### Assigned task
Retype the line with "at $\bx \in U$." in it, then each line after it to the end of the data, word for word.

### Provided material
□ □ □ □ □ □ □
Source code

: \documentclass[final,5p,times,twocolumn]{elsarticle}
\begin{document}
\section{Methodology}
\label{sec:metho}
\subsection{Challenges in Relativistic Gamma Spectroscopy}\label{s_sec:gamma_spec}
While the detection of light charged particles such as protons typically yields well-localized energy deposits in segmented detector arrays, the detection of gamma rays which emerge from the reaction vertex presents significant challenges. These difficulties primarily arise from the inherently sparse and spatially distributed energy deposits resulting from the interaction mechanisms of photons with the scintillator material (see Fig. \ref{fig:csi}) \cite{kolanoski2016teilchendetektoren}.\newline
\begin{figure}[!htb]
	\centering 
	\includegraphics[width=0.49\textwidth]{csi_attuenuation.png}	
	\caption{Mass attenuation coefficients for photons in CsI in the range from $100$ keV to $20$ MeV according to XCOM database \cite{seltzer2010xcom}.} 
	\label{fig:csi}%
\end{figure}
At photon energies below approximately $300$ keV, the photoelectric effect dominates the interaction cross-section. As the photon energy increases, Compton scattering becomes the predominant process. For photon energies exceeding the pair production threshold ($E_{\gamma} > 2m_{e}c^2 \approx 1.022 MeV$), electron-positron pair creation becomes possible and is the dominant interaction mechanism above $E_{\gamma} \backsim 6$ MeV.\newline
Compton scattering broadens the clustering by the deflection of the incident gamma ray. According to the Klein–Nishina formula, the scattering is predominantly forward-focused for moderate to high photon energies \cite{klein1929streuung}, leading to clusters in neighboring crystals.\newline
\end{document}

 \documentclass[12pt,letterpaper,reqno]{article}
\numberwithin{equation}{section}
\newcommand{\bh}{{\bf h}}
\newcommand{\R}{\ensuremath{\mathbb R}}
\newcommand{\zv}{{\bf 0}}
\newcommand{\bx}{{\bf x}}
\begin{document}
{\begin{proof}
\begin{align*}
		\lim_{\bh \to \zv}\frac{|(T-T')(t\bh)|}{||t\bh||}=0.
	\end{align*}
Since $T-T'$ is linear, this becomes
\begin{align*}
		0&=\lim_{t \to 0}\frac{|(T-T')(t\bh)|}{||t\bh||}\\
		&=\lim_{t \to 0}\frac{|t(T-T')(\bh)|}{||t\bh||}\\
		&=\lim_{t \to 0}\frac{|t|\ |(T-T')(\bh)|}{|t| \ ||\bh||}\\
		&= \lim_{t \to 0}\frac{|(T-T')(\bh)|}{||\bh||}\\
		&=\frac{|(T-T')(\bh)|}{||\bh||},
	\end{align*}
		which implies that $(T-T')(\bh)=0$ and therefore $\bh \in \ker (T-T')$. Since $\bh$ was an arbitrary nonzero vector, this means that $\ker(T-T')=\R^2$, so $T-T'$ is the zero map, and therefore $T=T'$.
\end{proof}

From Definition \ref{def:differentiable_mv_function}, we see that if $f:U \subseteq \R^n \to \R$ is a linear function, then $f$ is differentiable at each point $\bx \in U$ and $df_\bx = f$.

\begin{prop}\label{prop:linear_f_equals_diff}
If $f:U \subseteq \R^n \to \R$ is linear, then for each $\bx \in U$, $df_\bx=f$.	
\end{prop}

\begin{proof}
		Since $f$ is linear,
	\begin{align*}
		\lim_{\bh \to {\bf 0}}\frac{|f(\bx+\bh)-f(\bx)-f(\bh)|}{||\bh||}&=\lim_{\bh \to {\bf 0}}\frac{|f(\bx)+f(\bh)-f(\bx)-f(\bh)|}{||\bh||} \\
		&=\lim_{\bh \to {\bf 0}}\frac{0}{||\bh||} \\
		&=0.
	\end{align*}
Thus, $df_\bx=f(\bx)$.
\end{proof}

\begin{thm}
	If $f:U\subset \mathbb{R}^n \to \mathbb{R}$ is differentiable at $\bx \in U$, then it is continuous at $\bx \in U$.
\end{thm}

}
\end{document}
□ □ □ □ □ □ □
### Response below
	If $f:U\subset \mathbb{R}^n \to \mathbb{R}$ is differentiable at $\bx \in U$, then it is continuous at $\bx \in U$.
\end{thm}

}
\end{document}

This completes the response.